Impact on valuation: Family offices tend to be passive investors compared to trade or strategic buyers and will offer valuations based on the ability of a company to deliver steady returns over time. They can offer owners greater business stability and more flexible terms.
4. IPOs, which involve selling company shares on the stock exchange, offer prestige and credibility but also a potential loss of control.
“This gives businesses an opportunity to raise funds for expansion, enhance company visibility, improve liquidity for shareholders, and increase valuation through market dynamics,” says Hillis. “However, it also involves regulatory scrutiny, ongoing public reporting requirements and potential loss of control, making it suitable for businesses ready for these challenges,” he adds.
Impact on valuation: IPOs can offer the highest valuation due to market dynamics and investor demand, but can also involve significant costs and regulatory scrutiny.
Getting the most out of a potential sale
While there are many different things to consider with each buyer type, there are simple steps you can take to ensure you get maximum value out of a sale and negotiate favourable terms.
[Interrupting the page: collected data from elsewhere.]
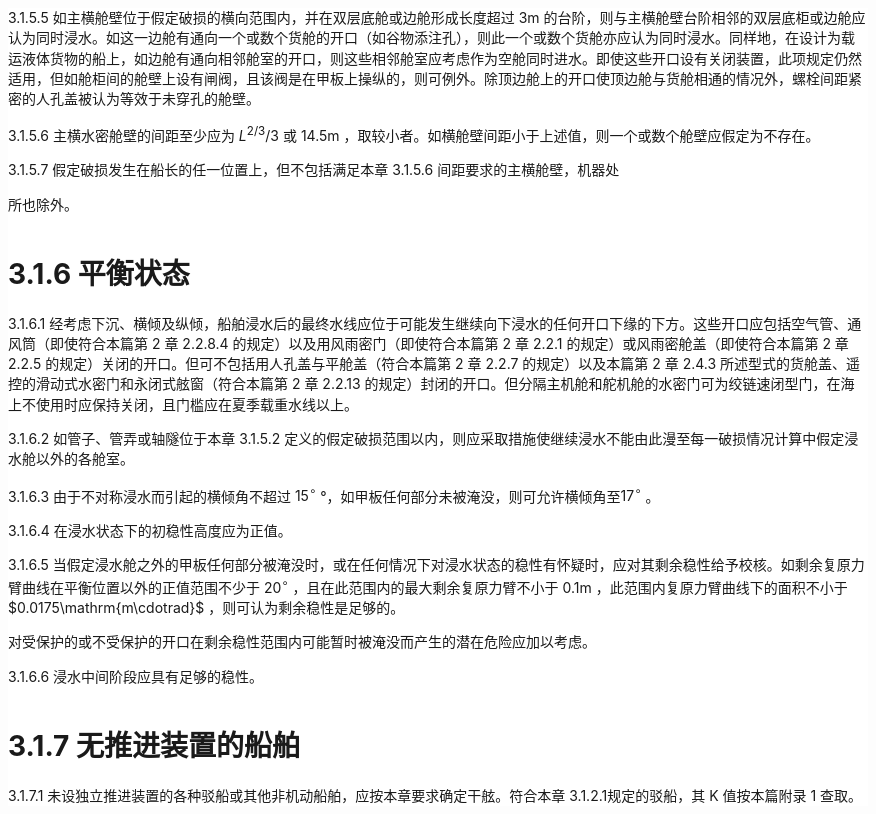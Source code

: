3.1.5.5 如主横舱壁位于假定破损的横向范围内，并在双层底舱或边舱形成长度超过 $3\mathrm{m}$ 的台阶，则与主横舱壁台阶相邻的双层底柜或边舱应认为同时浸水。如这一边舱有通向一个或数个货舱的开口（如谷物添注孔），则此一个或数个货舱亦应认为同时浸水。同样地，在设计为载运液体货物的船上，如边舱有通向相邻舱室的开口，则这些相邻舱室应考虑作为空舱同时进水。即使这些开口设有关闭装置，此项规定仍然适用，但如舱柜间的舱壁上设有闸阀，且该阀是在甲板上操纵的，则可例外。除顶边舱上的开口使顶边舱与货舱相通的情况外，螺栓间距紧密的人孔盖被认为等效于未穿孔的舱壁。  

3.1.5.6 主横水密舱壁的间距至少应为 $L^{2/3}/3$ 或 $14.5\mathrm{m}$ ，取较小者。如横舱壁间距小于上述值，则一个或数个舱壁应假定为不存在。  

3.1.5.7 假定破损发生在船长的任一位置上，但不包括满足本章 3.1.5.6 间距要求的主横舱壁，机器处  

所也除外。  

# 3.1.6 平衡状态  

3.1.6.1 经考虑下沉、横倾及纵倾，船舶浸水后的最终水线应位于可能发生继续向下浸水的任何开口下缘的下方。这些开口应包括空气管、通风筒（即使符合本篇第 2 章 2.2.8.4 的规定）以及用风雨密门（即使符合本篇第 2 章 2.2.1 的规定）或风雨密舱盖（即使符合本篇第 2 章 2.2.5 的规定）关闭的开口。但可不包括用人孔盖与平舱盖（符合本篇第 2 章 2.2.7 的规定）以及本篇第 2 章 2.4.3 所述型式的货舱盖、遥控的滑动式水密门和永闭式舷窗（符合本篇第 2 章 2.2.13 的规定）封闭的开口。但分隔主机舱和舵机舱的水密门可为绞链速闭型门，在海上不使用时应保持关闭，且门槛应在夏季载重水线以上。  

3.1.6.2 如管子、管弄或轴隧位于本章 3.1.5.2 定义的假定破损范围以内，则应采取措施使继续浸水不能由此漫至每一破损情况计算中假定浸水舱以外的各舱室。  

3.1.6.3 由于不对称浸水而引起的横倾角不超过 $15^{\circ}$ °，如甲板任何部分未被淹没，则可允许横倾角至$17^{\circ}$ 。  

3.1.6.4 在浸水状态下的初稳性高度应为正值。  

3.1.6.5 当假定浸水舱之外的甲板任何部分被淹没时，或在任何情况下对浸水状态的稳性有怀疑时，应对其剩余稳性给予校核。如剩余复原力臂曲线在平衡位置以外的正值范围不少于 $20^{\circ}$ ，且在此范围内的最大剩余复原力臂不小于 $0.1\mathrm{m}$ ，此范围内复原力臂曲线下的面积不小于 $0.0175\mathrm{m\cdotrad}$ ，则可认为剩余稳性是足够的。  

对受保护的或不受保护的开口在剩余稳性范围内可能暂时被淹没而产生的潜在危险应加以考虑。  

3.1.6.6 浸水中间阶段应具有足够的稳性。  

# 3.1.7 无推进装置的船舶  

3.1.7.1 未设独立推进装置的各种驳船或其他非机动船舶，应按本章要求确定干舷。符合本章 3.1.2.1规定的驳船，其 K 值按本篇附录 1 查取。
1. It is important to begin your preparation for a sale early. “Focus on building a strong financial track record, enhancing business operations, and addressing any potential issues that could affect the valuation,” suggests Hillis.
2. Engage professional advisors as part of your planning and during the sale process. “M&A consultants, accountants and lawyers can guide you through the process,” explains Hillis. “A corporate finance advisor would always be happy to have an informal discussion,” says Tillson.
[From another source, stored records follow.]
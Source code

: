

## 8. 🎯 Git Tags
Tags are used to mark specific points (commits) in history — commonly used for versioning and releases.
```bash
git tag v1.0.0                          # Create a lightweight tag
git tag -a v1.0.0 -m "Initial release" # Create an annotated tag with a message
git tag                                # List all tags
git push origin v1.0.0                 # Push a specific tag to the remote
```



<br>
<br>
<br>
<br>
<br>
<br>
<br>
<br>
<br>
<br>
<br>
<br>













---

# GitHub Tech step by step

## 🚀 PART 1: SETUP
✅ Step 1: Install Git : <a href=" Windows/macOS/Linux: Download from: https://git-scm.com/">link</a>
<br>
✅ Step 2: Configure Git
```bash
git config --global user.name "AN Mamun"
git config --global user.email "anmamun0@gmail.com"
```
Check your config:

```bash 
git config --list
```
3. Understand your motivations for the sale. “Outline your objectives. Be really clear going into that process. What is it that you want to achieve?” asks Amin.
There are many different buyer types that may approach you during your sale, and each will have their own benefits and drawbacks. However, by understanding the Buyer Universe, familiarising yourself with market dynamics, assessing what you want for your business going forward, and preparing early for a sale, you will be well-placed to get the right match for your business exit objectives.